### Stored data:
== Segment start ==

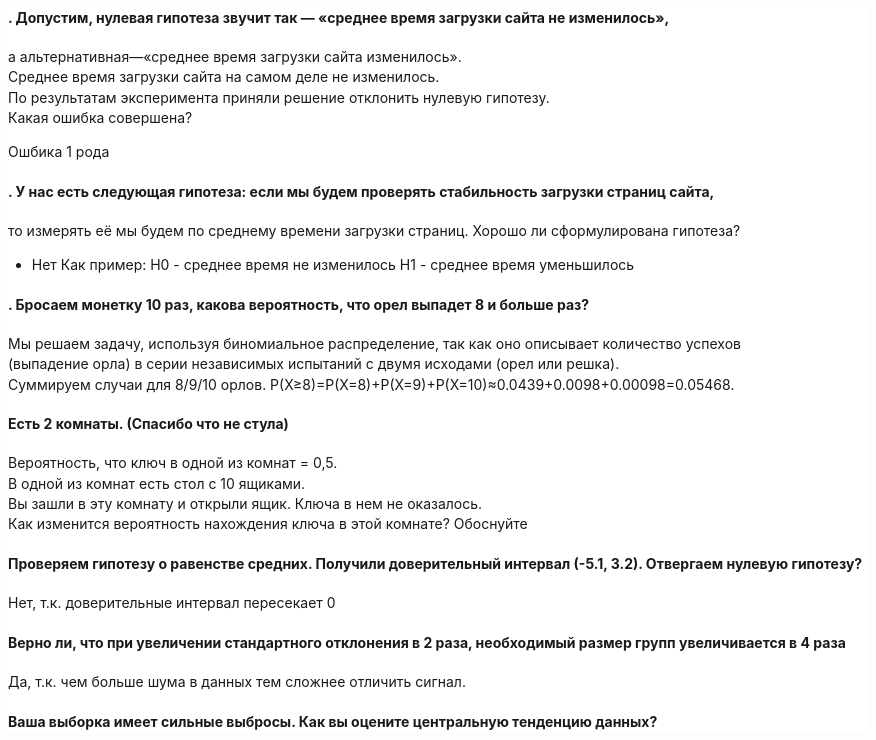 #### . Допустим, нулевая гипотеза звучит так — «среднее время загрузки сайта не изменилось»,  
а альтернативная—«среднее время загрузки сайта изменилось».  
Среднее время загрузки сайта на самом деле не изменилось.  
По результатам эксперимента приняли решение отклонить нулевую гипотезу.  
Какая ошибка совершена?   

Ошбика 1 рода

#### . У нас есть следующая гипотеза: если мы будем проверять стабильность загрузки страниц сайта,  
то измерять её мы будем по среднему времени загрузки страниц. Хорошо ли сформулирована гипотеза?  

- Нет
Как пример:
H0 - среднее время не изменилось
H1 - среднее время уменьшилось

#### . Бросаем монетку 10 раз, какова вероятность, что орел выпадет 8 и больше раз?  

Мы решаем задачу, используя биномиальное распределение, так как оно описывает количество успехов  
(выпадение орла) в серии независимых испытаний с двумя исходами (орел или решка).  
Суммируем случаи для 8/9/10 орлов. 
P(X≥8)=P(X=8)+P(X=9)+P(X=10)≈0.0439+0.0098+0.00098=0.05468.  


#### Есть 2 комнаты.  (Спасибо что не стула)
Вероятность, что ключ в одной из комнат = 0,5.  
В одной из комнат есть стол с 10 ящиками.  
Вы зашли в эту комнату и открыли ящик. Ключа в нем не оказалось.  
Как изменится вероятность нахождения ключа в этой комнате? Обоснуйте  

#### Проверяем гипотезу о равенстве средних. Получили доверительный интервал (-5.1, 3.2). Отвергаем нулевую гипотезу?  
Нет, т.к. доверительные интервал пересекает 0  

#### Верно ли, что при увеличении стандартного отклонения в 2 раза, необходимый размер групп увеличивается в 4 раза
Да, т.к. чем больше шума в данных тем сложнее отличить сигнал.  

####  Ваша выборка имеет сильные выбросы. Как вы оцените центральную тенденцию данных?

== Segment end ==

### What you need to do:
Copy each line of the entries in which the string "нулевую" is found.

### Answer to this problem:
По результатам эксперимента приняли решение отклонить нулевую гипотезу.  
#### Проверяем гипотезу о равенстве средних. Получили доверительный интервал (-5.1, 3.2). Отвергаем нулевую гипотезу?  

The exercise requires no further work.